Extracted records
# # # # # # #
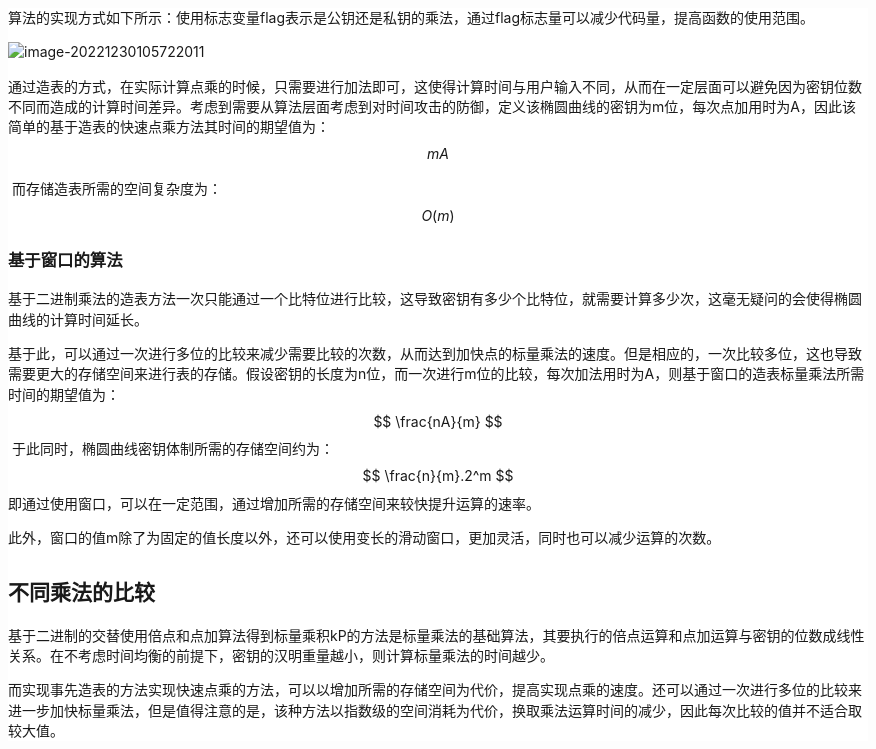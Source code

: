 ​	算法的实现方式如下所示：使用标志变量flag表示是公钥还是私钥的乘法，通过flag标志量可以减少代码量，提高函数的使用范围。

![image-20221230105722011](https://qingbin.oss-cn-chengdu.aliyuncs.com/img/2022/20221230105722.png)

通过造表的方式，在实际计算点乘的时候，只需要进行加法即可，这使得计算时间与用户输入不同，从而在一定层面可以避免因为密钥位数不同而造成的计算时间差异。考虑到需要从算法层面考虑到对时间攻击的防御，定义该椭圆曲线的密钥为m位，每次点加用时为A，因此该简单的基于造表的快速点乘方法其时间的期望值为：
$$
mA
$$

​	而存储造表所需的空间复杂度为：
$$
O(m)
$$


### 基于窗口的算法

​	基于二进制乘法的造表方法一次只能通过一个比特位进行比较，这导致密钥有多少个比特位，就需要计算多少次，这毫无疑问的会使得椭圆曲线的计算时间延长。

​	基于此，可以通过一次进行多位的比较来减少需要比较的次数，从而达到加快点的标量乘法的速度。但是相应的，一次比较多位，这也导致需要更大的存储空间来进行表的存储。假设密钥的长度为n位，而一次进行m位的比较，每次加法用时为A，则基于窗口的造表标量乘法所需时间的期望值为：
$$
\frac{nA}{m}
$$
​	于此同时，椭圆曲线密钥体制所需的存储空间约为：
$$
\frac{n}{m}.2^m
$$
即通过使用窗口，可以在一定范围，通过增加所需的存储空间来较快提升运算的速率。

​	此外，窗口的值m除了为固定的值长度以外，还可以使用变长的滑动窗口，更加灵活，同时也可以减少运算的次数。

## 不同乘法的比较

​	基于二进制的交替使用倍点和点加算法得到标量乘积kP的方法是标量乘法的基础算法，其要执行的倍点运算和点加运算与密钥的位数成线性关系。在不考虑时间均衡的前提下，密钥的汉明重量越小，则计算标量乘法的时间越少。

​	而实现事先造表的方法实现快速点乘的方法，可以以增加所需的存储空间为代价，提高实现点乘的速度。还可以通过一次进行多位的比较来进一步加快标量乘法，但是值得注意的是，该种方法以指数级的空间消耗为代价，换取乘法运算时间的减少，因此每次比较的值并不适合取较大值。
# # # # # # #
**Your task**: Exactly as they appear above, give the records again, without their pictures.

**Exercise answer**:
Source code

: ​	算法的实现方式如下所示：使用标志变量flag表示是公钥还是私钥的乘法，通过flag标志量可以减少代码量，提高函数的使用范围。

![image-20221230105722011](https://qingbin.oss-cn-chengdu.aliyuncs.com/img/2022/20221230105722.png)

通过造表的方式，在实际计算点乘的时候，只需要进行加法即可，这使得计算时间与用户输入不同，从而在一定层面可以避免因为密钥位数不同而造成的计算时间差异。考虑到需要从算法层面考虑到对时间攻击的防御，定义该椭圆曲线的密钥为m位，每次点加用时为A，因此该简单的基于造表的快速点乘方法其时间的期望值为：
$$
mA
$$

​	而存储造表所需的空间复杂度为：
$$
O(m)
$$


### 基于窗口的算法

​	基于二进制乘法的造表方法一次只能通过一个比特位进行比较，这导致密钥有多少个比特位，就需要计算多少次，这毫无疑问的会使得椭圆曲线的计算时间延长。

​	基于此，可以通过一次进行多位的比较来减少需要比较的次数，从而达到加快点的标量乘法的速度。但是相应的，一次比较多位，这也导致需要更大的存储空间来进行表的存储。假设密钥的长度为n位，而一次进行m位的比较，每次加法用时为A，则基于窗口的造表标量乘法所需时间的期望值为：
$$
\frac{nA}{m}
$$
​	于此同时，椭圆曲线密钥体制所需的存储空间约为：
$$
\frac{n}{m}.2^m
$$
即通过使用窗口，可以在一定范围，通过增加所需的存储空间来较快提升运算的速率。

​	此外，窗口的值m除了为固定的值长度以外，还可以使用变长的滑动窗口，更加灵活，同时也可以减少运算的次数。

## 不同乘法的比较

​	基于二进制的交替使用倍点和点加算法得到标量乘积kP的方法是标量乘法的基础算法，其要执行的倍点运算和点加运算与密钥的位数成线性关系。在不考虑时间均衡的前提下，密钥的汉明重量越小，则计算标量乘法的时间越少。

​	而实现事先造表的方法实现快速点乘的方法，可以以增加所需的存储空间为代价，提高实现点乘的速度。还可以通过一次进行多位的比较来进一步加快标量乘法，但是值得注意的是，该种方法以指数级的空间消耗为代价，换取乘法运算时间的减少，因此每次比较的值并不适合取较大值。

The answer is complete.